§ Exercise directions: Find the line with "No and no. SIBR" in the entries below. Repeat it, every following line, and the line with "the 🩸 ~~Third~~Fourth Strike 🩸.", exactly and with nothing added.

§ Working data:
┏━━
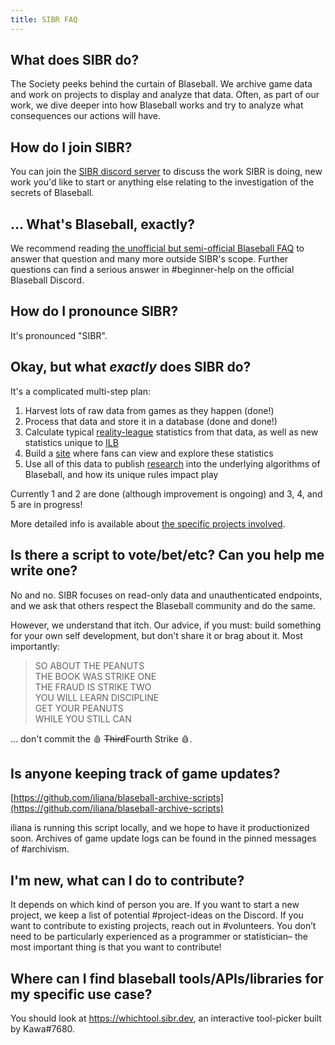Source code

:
 ```yaml
---
title: SIBR FAQ
---
```


## What does SIBR do?

The Society peeks behind the curtain of Blaseball. We archive game data and work on projects to display and analyze that data. Often, as part of our work, we dive deeper into how Blaseball works and try to analyze what consequences our actions will have.

## How do I join SIBR?

You can join the [SIBR discord server](https://discord.gg/FfnScUn) to discuss the work SIBR is doing, new work you'd like to start or anything else relating to the investigation of the secrets of Blaseball. 

## ... What's Blaseball, exactly?

We recommend reading [the unofficial but semi-official Blaseball FAQ](https://docs.google.com/document/d/1hmTbrINnfRoM62KoJNKk6lLxbAMRr3auTNQneNbOCoQ/edit) to answer that question and many more outside SIBR's scope. Further questions can find a serious answer in #beginner-help on the official Blaseball Discord.

## How do I pronounce SIBR?

It's pronounced "SIBR".

## Okay, but what *exactly* does SIBR do?

It's a complicated multi-step plan:

1. Harvest lots of raw data from games as they happen (done!)
2. Process that data and store it in a database (done and done!)
3. Calculate typical [reality-league](https://www.mlb.com/) statistics from that data, as well as new statistics unique to [ILB](https://blaseball.com/)
4. Build a [site](https://blaseball-reference.com/) where fans can view and explore these statistics
5. Use all of this data to publish [research](https://research.blaseball-reference.com/) into the underlying algorithms of Blaseball, and how its unique rules impact play

Currently 1 and 2 are done (although improvement is ongoing) and 3, 4, and 5 are in progress!

More detailed info is available about [the specific projects involved](./projects.md).

## Is there a script to vote/bet/etc? Can you help me write one?

No and no. SIBR focuses on read-only data and unauthenticated endpoints, and we ask that others respect the Blaseball community and do the same.

However, we understand that itch. Our advice, if you must: build something for your own self development, but don't share it or brag about it. Most importantly:

> SO ABOUT THE PEANUTS<br>
> THE BOOK WAS STRIKE ONE<br>
> THE FRAUD IS STRIKE TWO<br>
> YOU WILL LEARN DISCIPLINE<br>
> GET YOUR PEANUTS<br>
> WHILE YOU STILL CAN

... don't commit the 🩸 ~~Third~~Fourth Strike 🩸.

## Is anyone keeping track of game updates?

[https://github.com/iliana/blaseball-archive-scripts](https://github.com/iliana/blaseball-archive-scripts)

iliana is running this script locally, and we hope to have it productionized soon. Archives of game update logs can be found in the pinned messages of #archivism.


## I'm new, what can I do to contribute?

It depends on which kind of person you are. If you want to start a new project, we keep a list of potential #project-ideas on the Discord. If you want to contribute to existing projects, reach out in #volunteers. You don’t need to be particularly experienced as a programmer or statistician– the most important thing is that you want to contribute!

## Where can I find blaseball tools/APIs/libraries for my specific use case?

You should look at https://whichtool.sibr.dev, an interactive tool-picker built by Kawa#7680.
┗━━
§ Response for this exercise:
No and no. SIBR focuses on read-only data and unauthenticated endpoints, and we ask that others respect the Blaseball community and do the same.

However, we understand that itch. Our advice, if you must: build something for your own self development, but don't share it or brag about it. Most importantly:

> SO ABOUT THE PEANUTS<br>
> THE BOOK WAS STRIKE ONE<br>
> THE FRAUD IS STRIKE TWO<br>
> YOU WILL LEARN DISCIPLINE<br>
> GET YOUR PEANUTS<br>
> WHILE YOU STILL CAN

... don't commit the 🩸 ~~Third~~Fourth Strike 🩸.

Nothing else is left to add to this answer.